_The data_:

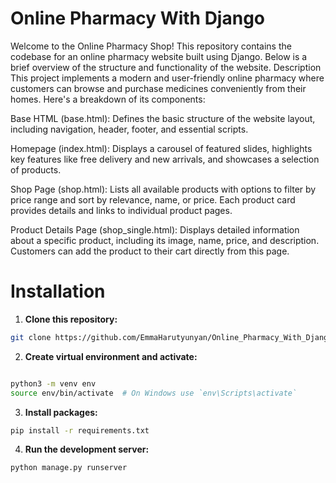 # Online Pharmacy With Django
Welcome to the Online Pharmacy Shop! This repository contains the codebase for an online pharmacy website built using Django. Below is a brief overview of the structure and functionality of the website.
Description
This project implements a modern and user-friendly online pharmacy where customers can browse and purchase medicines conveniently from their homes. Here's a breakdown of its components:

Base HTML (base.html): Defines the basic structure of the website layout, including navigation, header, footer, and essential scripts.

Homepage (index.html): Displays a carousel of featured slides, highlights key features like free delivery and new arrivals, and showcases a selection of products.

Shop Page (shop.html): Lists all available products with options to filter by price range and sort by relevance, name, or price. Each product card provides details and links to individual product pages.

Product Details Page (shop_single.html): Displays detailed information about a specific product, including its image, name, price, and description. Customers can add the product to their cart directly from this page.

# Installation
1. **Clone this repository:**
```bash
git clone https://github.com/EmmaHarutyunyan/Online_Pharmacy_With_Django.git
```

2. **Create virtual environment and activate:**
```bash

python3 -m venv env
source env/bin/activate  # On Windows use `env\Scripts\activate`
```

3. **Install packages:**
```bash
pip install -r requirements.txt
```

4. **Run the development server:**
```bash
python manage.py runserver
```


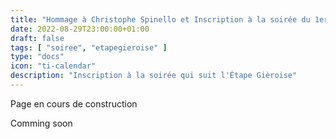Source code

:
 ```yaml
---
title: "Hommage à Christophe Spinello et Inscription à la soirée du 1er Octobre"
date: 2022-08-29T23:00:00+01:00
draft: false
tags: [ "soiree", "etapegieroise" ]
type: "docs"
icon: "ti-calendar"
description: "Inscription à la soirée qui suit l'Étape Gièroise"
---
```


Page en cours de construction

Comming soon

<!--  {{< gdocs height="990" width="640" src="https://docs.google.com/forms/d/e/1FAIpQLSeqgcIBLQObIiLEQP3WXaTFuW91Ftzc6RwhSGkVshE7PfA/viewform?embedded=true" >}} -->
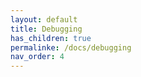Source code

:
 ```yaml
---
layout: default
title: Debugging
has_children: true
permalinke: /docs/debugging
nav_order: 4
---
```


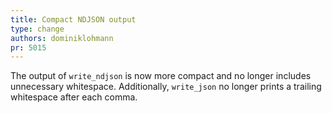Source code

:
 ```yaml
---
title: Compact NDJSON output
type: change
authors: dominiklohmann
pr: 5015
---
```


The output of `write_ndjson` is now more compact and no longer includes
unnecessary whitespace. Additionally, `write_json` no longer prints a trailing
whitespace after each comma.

_What you have to do_: Say how many lines contain "docs" in the material above; the number is the whole answer.

_Solved exercise_: 3